Giger: Ich koche wirklich ganz selten bei mir zu Hause und verpflege mich lieber kalt aus dem Kühlschrank. Ich habe immer Käse, Salami oder Mostbröckli zu Hause, ich liebe im Olivenöl eingelegte spanische Sardellen. 

Vreni Giger und ihr bestes Stück: mit Küchenchef Rony Zipfel  in der Küche des Zürcher Rigiblicks.

Vreni Giger und ihr bestes Stück: mit Küchenchef Rony Zipfel in der Küche des Zürcher «Rigiblicks».

(Bild: hae)

zentralplus: Was sollte man in Ihren Restaurants auf keinen Fall verpassen?

Giger: Unten im Bistro die zarten Kalbsbäckli. Und oben im Gourmetrestaurant sollten Sie das Dessert nicht verpassen: Wir haben nebst Küchenchef Rony Zipfel mit Tobias Züge einen tollen neuen Pâtissier. 

zentralplus: Welches sind Ihre Lieblingsrestaurants in Zug und Luzern? 

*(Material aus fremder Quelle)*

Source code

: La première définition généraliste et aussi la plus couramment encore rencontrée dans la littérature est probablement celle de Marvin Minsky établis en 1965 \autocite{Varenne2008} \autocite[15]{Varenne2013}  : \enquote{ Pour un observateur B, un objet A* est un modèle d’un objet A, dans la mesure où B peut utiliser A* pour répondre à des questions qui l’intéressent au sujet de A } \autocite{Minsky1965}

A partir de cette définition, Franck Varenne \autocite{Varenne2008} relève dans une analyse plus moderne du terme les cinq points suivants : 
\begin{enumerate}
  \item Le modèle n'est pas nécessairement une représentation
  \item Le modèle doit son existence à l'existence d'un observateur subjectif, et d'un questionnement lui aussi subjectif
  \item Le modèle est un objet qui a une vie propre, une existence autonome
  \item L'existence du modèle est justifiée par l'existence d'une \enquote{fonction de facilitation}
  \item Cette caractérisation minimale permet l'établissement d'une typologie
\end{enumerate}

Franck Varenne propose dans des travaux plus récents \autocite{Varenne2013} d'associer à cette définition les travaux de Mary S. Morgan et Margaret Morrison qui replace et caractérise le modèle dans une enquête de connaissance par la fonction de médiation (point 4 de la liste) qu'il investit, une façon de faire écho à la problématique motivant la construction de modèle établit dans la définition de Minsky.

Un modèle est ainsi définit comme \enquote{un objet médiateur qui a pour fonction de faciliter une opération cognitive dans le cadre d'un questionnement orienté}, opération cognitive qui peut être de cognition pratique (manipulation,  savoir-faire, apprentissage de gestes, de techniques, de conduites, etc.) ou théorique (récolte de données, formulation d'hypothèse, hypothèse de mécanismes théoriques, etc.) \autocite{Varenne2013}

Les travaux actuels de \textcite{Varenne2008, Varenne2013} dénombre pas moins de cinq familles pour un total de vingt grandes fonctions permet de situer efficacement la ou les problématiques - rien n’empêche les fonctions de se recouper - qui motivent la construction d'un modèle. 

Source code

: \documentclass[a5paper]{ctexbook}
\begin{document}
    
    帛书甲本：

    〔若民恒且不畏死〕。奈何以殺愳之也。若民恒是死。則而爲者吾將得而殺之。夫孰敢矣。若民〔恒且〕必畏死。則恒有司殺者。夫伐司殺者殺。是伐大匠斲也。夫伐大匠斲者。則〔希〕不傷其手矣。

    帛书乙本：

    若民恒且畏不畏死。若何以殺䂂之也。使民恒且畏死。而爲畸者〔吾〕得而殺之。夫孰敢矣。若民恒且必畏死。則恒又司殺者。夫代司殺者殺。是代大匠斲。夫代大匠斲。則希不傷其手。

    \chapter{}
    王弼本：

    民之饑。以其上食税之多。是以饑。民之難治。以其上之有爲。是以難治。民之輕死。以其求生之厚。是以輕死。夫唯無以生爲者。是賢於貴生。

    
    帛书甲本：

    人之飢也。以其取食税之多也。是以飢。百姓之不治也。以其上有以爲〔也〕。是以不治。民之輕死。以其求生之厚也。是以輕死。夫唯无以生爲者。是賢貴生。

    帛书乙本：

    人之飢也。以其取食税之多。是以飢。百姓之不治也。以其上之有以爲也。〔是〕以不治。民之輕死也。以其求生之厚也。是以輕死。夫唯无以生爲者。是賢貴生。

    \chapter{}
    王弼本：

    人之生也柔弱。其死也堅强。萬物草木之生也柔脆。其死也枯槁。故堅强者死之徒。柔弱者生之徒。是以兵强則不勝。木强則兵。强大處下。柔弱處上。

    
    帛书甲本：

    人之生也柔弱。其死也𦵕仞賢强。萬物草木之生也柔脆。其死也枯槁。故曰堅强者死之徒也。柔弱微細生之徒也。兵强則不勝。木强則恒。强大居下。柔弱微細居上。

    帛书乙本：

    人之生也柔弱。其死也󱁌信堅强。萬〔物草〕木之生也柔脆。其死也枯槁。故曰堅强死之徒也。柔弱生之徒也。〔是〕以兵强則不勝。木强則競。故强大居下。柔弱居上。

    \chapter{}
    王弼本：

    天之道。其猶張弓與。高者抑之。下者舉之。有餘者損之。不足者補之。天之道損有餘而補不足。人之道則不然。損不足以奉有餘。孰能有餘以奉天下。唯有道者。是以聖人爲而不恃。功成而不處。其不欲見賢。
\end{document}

Giger: In Meggen das «Balm». Beat Stofer macht das toll, ich liebe beispielsweise seinen frischen Fisch aus dem See. In Zug bin ich gerne bei Stefan Meier im «Rathauskeller», aber im Zugerland kenne ich mich nicht so gut aus.

«Köchin Irma Dütsch hat einen Preis wirklich verdient.»

zentralplus: Was bedeutet Ihnen das Genuss-Film-Festival in Zug?

Giger: Ich darf das erste Mal hin, freue mich über die Auszeichnung von Irma Dütsch …

zentralplus: … eine heute 75-jährige Bauerntochter aus dem Greyerzerland, die 1994 und 2001 beste Köchin der Schweiz wurde …

Giger: … die einen Preis wirklich verdient. Sie war eine grosse Vorreiterin der Frauen in den Küchen. Als Silvia Manser Gastköchin war, habe ich das erste Mal vom Anlass gehört. Es ist toll, gibt es solche Anlässe, auch um Kontakte zu knüpfen. Da komme auch ich mal heraus aus meinen vier Wänden und der Komfortzone – auch wenn ich gerne hier in meinen Restaurants bin. 

Vreni Giger ist am Mittwoch, 8. Mai, an der Ladies Night zu Gast am Genuss-Film-Festival in Zug. zentralplus ist Medienpartner des Genuss-Film-Festivals.